◆ **WHAT NEEDS TO BE DONE**
Please report every line in the material below where the word "evolution" is found.

◆ **INPUT DATA**
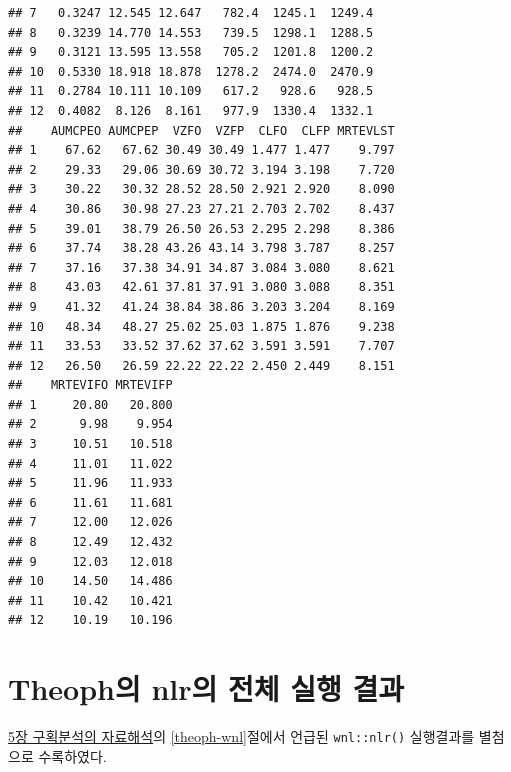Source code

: \documentclass[
  11pt,
  krantz2, a4paper, twoside]{krantz}
\theoremstyle{definition}
\theoremstyle{definition}
\theoremstyle{definition}
\theoremstyle{definition}
\theoremstyle{remark}
\begin{document}
\begin{verbatim}
## 7   0.3247 12.545 12.647   782.4  1245.1  1249.4
## 8   0.3239 14.770 14.553   739.5  1298.1  1288.5
## 9   0.3121 13.595 13.558   705.2  1201.8  1200.2
## 10  0.5330 18.918 18.878  1278.2  2474.0  2470.9
## 11  0.2784 10.111 10.109   617.2   928.6   928.5
## 12  0.4082  8.126  8.161   977.9  1330.4  1332.1
##    AUMCPEO AUMCPEP  VZFO  VZFP  CLFO  CLFP MRTEVLST
## 1    67.62   67.62 30.49 30.49 1.477 1.477    9.797
## 2    29.33   29.06 30.69 30.72 3.194 3.198    7.720
## 3    30.22   30.32 28.52 28.50 2.921 2.920    8.090
## 4    30.86   30.98 27.23 27.21 2.703 2.702    8.437
## 5    39.01   38.79 26.50 26.53 2.295 2.298    8.386
## 6    37.74   38.28 43.26 43.14 3.798 3.787    8.257
## 7    37.16   37.38 34.91 34.87 3.084 3.080    8.621
## 8    43.03   42.61 37.81 37.91 3.080 3.088    8.351
## 9    41.32   41.24 38.84 38.86 3.203 3.204    8.169
## 10   48.34   48.27 25.02 25.03 1.875 1.876    9.238
## 11   33.53   33.52 37.62 37.62 3.591 3.591    7.707
## 12   26.50   26.59 22.22 22.22 2.450 2.449    8.151
##    MRTEVIFO MRTEVIFP
## 1     20.80   20.800
## 2      9.98    9.954
## 3     10.51   10.518
## 4     11.01   11.022
## 5     11.96   11.933
## 6     11.61   11.681
## 7     12.00   12.026
## 8     12.49   12.432
## 9     12.03   12.018
## 10    14.50   14.486
## 11    10.42   10.421
## 12    10.19   10.196
\end{verbatim}

\normalsize

\hypertarget{Theoph_nlr}{%
\chapter{Theoph의 nlr의 전체 실행 결과}\label{Theoph_nlr}}

\protect\hyperlink{ca-analysis}{5장 구획분석의 자료해석}의 \ref{theoph-wnl}절에서 언급된 \texttt{wnl::nlr()} 실행결과를 별첨으로 수록하였다.

\tiny
\end{document}
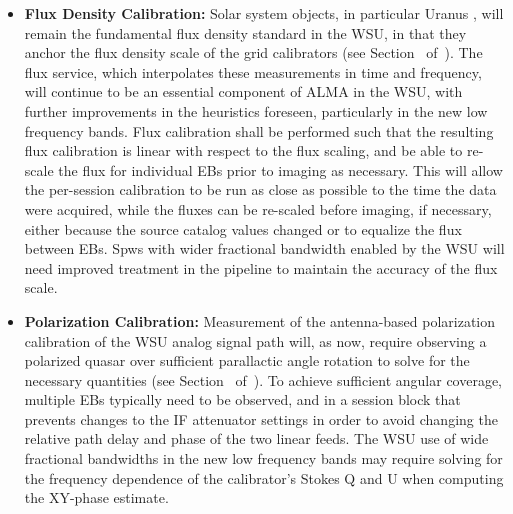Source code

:\begin{itemize}
The methods of measuring temporal changes in the antenna-based complex gain (amplitude and phase), via in-band or band-to-band calibration, will continue in the WSU (see Section~\offlineCalibration\/ of~\cite{CSA-IA}).  The improvements in sensitivity, due to the general increase in 
aggregate correlated bandwidth, will likely be traded for selecting gain
calibrators closer to the science target, and thus achieving better overall
removal of atmospheric phase errors while also providing more less sensitivity
to antenna position errors.
\item{\bf Flux Density Calibration:}
Solar system objects, in particular Uranus \cite{c10_thb,Farren2021}, will remain the fundamental flux density standard in the WSU, in that they anchor the flux density scale of the grid calibrators
(see Section~\offlineCalibration\/ of~\cite{CSA-IA}). The flux service, which interpolates these measurements in time and frequency, will continue to be an essential component of ALMA in the WSU, with further improvements in the heuristics foreseen, particularly in the new low frequency bands.  
Flux calibration shall be performed such that the resulting flux calibration is linear with respect to
the flux scaling, and be able to re-scale the flux for individual EBs prior to imaging as necessary.
This will allow the per-session calibration to be run as close as possible to the time the data
were acquired, while the fluxes can be re-scaled before imaging, if necessary, either because the
source catalog values changed or to equalize the flux between EBs.
Spws with wider fractional bandwidth enabled by the WSU will need improved treatment in the pipeline to  maintain the 
accuracy of the flux scale. 
\item{\bf Polarization Calibration:}
Measurement of the antenna-based polarization calibration of the WSU analog signal path will, as now, require observing a polarized quasar over sufficient parallactic angle rotation to solve for the necessary quantities (see Section~\offlineCalibration\/ of~\cite{CSA-IA}).  To achieve sufficient angular coverage, multiple EBs typically need to be observed, and in a session block that prevents changes to the IF attenuator settings in order to avoid changing the relative path delay and phase of the two linear feeds.  The WSU use of wide
fractional bandwidths in the new low frequency bands may require solving
for the frequency dependence of the calibrator’s Stokes Q and U when computing the XY-phase estimate.
\end{itemize}

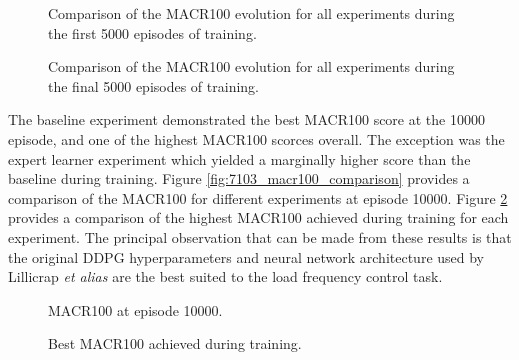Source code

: \begin{figure}[h]
	\centering
	
	
	\caption[MACR100 comparison for first 5000 episodes]{Comparison of the MACR100 evolution for all experiments during the first 5000 episodes of training.}\label{fig:7101_MACR100_first}
	
	\vspace{0.5cm}
	
	
	\caption[MACR100 comparison for last 5000 episodes]{Comparison of the MACR100 evolution for all experiments during the final 5000 episodes of training.}\label{fig:7102_MACR100_second}
\end{figure}

\clearpage

The baseline experiment demonstrated the best MACR100 score at the 10000 episode, and one of the highest MACR100 scorces overall. The exception was the expert learner experiment which yielded a marginally higher score than the baseline during training. Figure \ref{fig:7103_macr100_comparison} provides a comparison of the MACR100 for different experiments at episode 10000. Figure \ref{fig:7104_macr100_comparison} provides a comparison of the highest MACR100 achieved during training for each experiment. The principal observation that can be made from these results is that the original DDPG hyperparameters and neural network architecture used by Lillicrap \textit{et alias} are the best suited to the load frequency control task.

\begin{figure}[h]
	\begin{minipage}{0.50\textwidth}
		\centering
		\resizebox{7cm}{!}{}
		\caption{MACR100 at episode 10000.}\label{fig:7103_macr100_comparison}
	\end{minipage}
	\hspace{0.25cm}
	\begin{minipage}{0.50\textwidth}
		\resizebox{7cm}{!}{}
		\caption{Best MACR100 achieved during training.}\label{fig:7104_macr100_comparison}
	\end{minipage}
\end{figure}
 
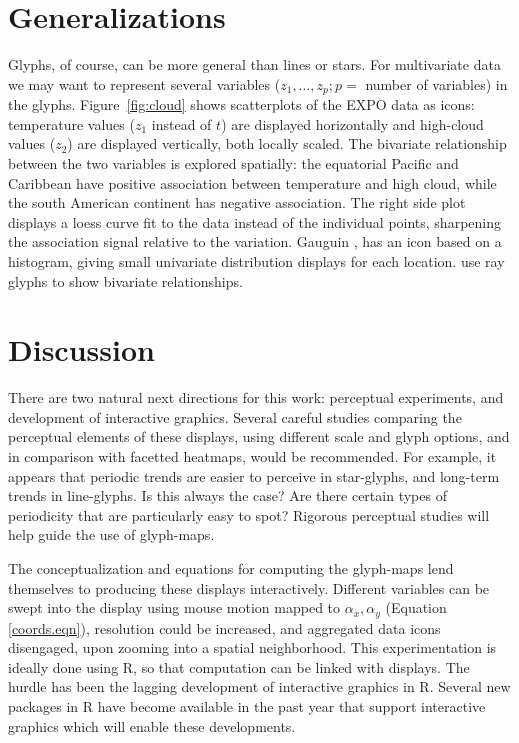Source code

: \documentclass[oneside]{article}
\begin{document}
\section{Generalizations}

Glyphs, of course, can be more general than lines or stars. For multivariate data we may want to represent several variables ($z_1, \dots, z_p; p=$ number of variables) in the glyphs. Figure~\ref{fig:cloud} shows scatterplots of the EXPO data as icons: temperature values ($z_1$ instead of $t$) are displayed horizontally and high-cloud values ($z_2$) are displayed vertically, both locally scaled. The bivariate relationship between the two variables is explored spatially: the equatorial Pacific and Caribbean have positive association between temperature and high cloud, while the south American continent has negative association. The right side plot displays a loess curve fit to the data instead of the individual points, sharpening the association signal relative to the variation. Gauguin \citep{gribov:2006}, has an icon based on a histogram, giving small univariate distribution displays for each location. \citet{carr:1992} use ray glyphs to show bivariate relationships.

\section{Discussion}

There are two natural next directions for this work: perceptual experiments, and development of interactive graphics. Several careful studies comparing the perceptual elements of these displays, using different scale and glyph options, and in comparison with facetted heatmaps, would be recommended. For example, it appears that periodic trends are easier to perceive in star-glyphs, and long-term trends in line-glyphs. Is this always the case? Are there certain types of periodicity that are particularly easy to spot? Rigorous perceptual studies will help guide the use of glyph-maps.

The conceptualization and equations for computing the glyph-maps lend themselves to producing these displays interactively. Different variables can be swept into the display using mouse motion mapped to $\alpha_x, \alpha_y$ (Equation \ref{coords.eqn}), resolution could be increased, and aggregated data icons disengaged, upon zooming into a spatial neighborhood. This experimentation is ideally done using R, so that computation can be linked with displays. The hurdle has been the lagging development of interactive graphics in R. Several new packages  in R have become available in the past year \citep{qtbase, qtpaint, plumbr} that support interactive graphics which will enable these developments.
\end{document}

◆ **OUTPUT OF THE EXERCISE**
	\caption[MACR100 comparison for first 5000 episodes]{Comparison of the MACR100 evolution for all experiments during the first 5000 episodes of training.}\label{fig:7101_MACR100_first}
	\caption[MACR100 comparison for last 5000 episodes]{Comparison of the MACR100 evolution for all experiments during the final 5000 episodes of training.}\label{fig:7102_MACR100_second}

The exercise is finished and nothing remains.